• _Data supplied_
━━━━

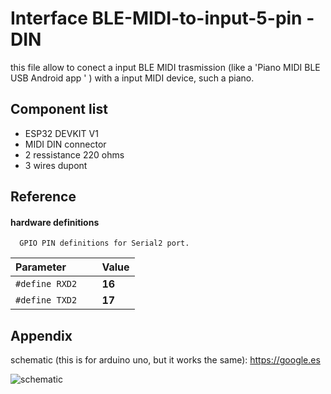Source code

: 
# Interface BLE-MIDI-to-input-5-pin -DIN

this file allow to conect a input BLE MIDI trasmission (like a 'Piano MIDI BLE USB Android app ' ) with a input MIDI device, such a piano.




## Component list
* ESP32 DEVKIT V1
* MIDI DIN connector
* 2 ressistance 220 ohms
* 3 wires dupont 

## Reference

#### hardware definitions

```http
  GPIO PIN definitions for Serial2 port.
```

| Parameter |      | Value                |
| :-------- | :------- | :------------------------- |
| `#define RXD2` | ` ` | **16** |
| `#define TXD2` | ` ` | **17** |
#### 


## Appendix

schematic (this is for arduino uno, but it works the same):
https://google.es

![schematic](https://github.com/joguit/ESP32-BLE-MIDI/edit/master/examples/05-Receive-and-send-to-5-pin-DIN/Arduino-Uno-schematic.png)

━━━━

• _Instructions to follow_
Could you reproduce the entries verbatim, leaving out all pictures?

• _Solution for this exercise_
Source code

: 
# Interface BLE-MIDI-to-input-5-pin -DIN

this file allow to conect a input BLE MIDI trasmission (like a 'Piano MIDI BLE USB Android app ' ) with a input MIDI device, such a piano.




## Component list
* ESP32 DEVKIT V1
* MIDI DIN connector
* 2 ressistance 220 ohms
* 3 wires dupont 

## Reference

#### hardware definitions

```http
  GPIO PIN definitions for Serial2 port.
```

| Parameter |      | Value                |
| :-------- | :------- | :------------------------- |
| `#define RXD2` | ` ` | **16** |
| `#define TXD2` | ` ` | **17** |
#### 


## Appendix

schematic (this is for arduino uno, but it works the same):
https://google.es

![schematic](https://github.com/joguit/ESP32-BLE-MIDI/edit/master/examples/05-Receive-and-send-to-5-pin-DIN/Arduino-Uno-schematic.png)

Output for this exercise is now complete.